▶ GOAL OF THE EXERCISE: For the string "assets", search the entries below and copy every line where it appears.

[Dataset entries]
━━━━

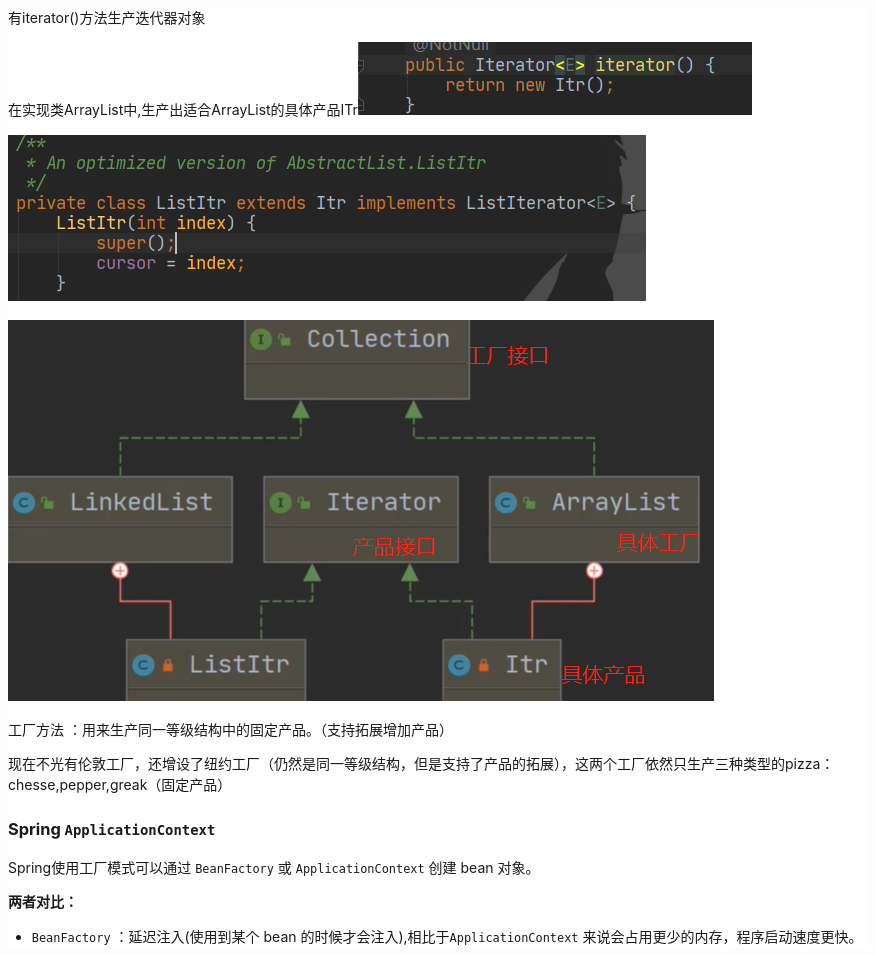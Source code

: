 有iterator()方法生产迭代器对象

在实现类ArrayList中,生产出适合ArrayList的具体产品ITr![image-20200817103546040](image.assets/image-20200817103546040.png)

![image-20200817103610696](image.assets/image-20200817103610696.png)

![image-20200817103915457](image.assets/image-20200817103915457.png)



工厂方法 ：用来生产同一等级结构中的固定产品。（支持拓展增加产品）

现在不光有伦敦工厂，还增设了纽约工厂（仍然是同一等级结构，但是支持了产品的拓展），这两个工厂依然只生产三种类型的pizza：chesse,pepper,greak（固定产品）



### Spring `ApplicationContext`

Spring使用工厂模式可以通过 `BeanFactory` 或 `ApplicationContext` 创建 bean 对象。

**两者对比：**

-  `BeanFactory` ：延迟注入(使用到某个 bean 的时候才会注入),相比于`ApplicationContext` 来说会占用更少的内存，程序启动速度更快。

━━━━

▶ ANSWER SPACE:
在实现类ArrayList中,生产出适合ArrayList的具体产品ITr![image-20200817103546040](image.assets/image-20200817103546040.png)
![image-20200817103610696](image.assets/image-20200817103610696.png)
![image-20200817103915457](image.assets/image-20200817103915457.png)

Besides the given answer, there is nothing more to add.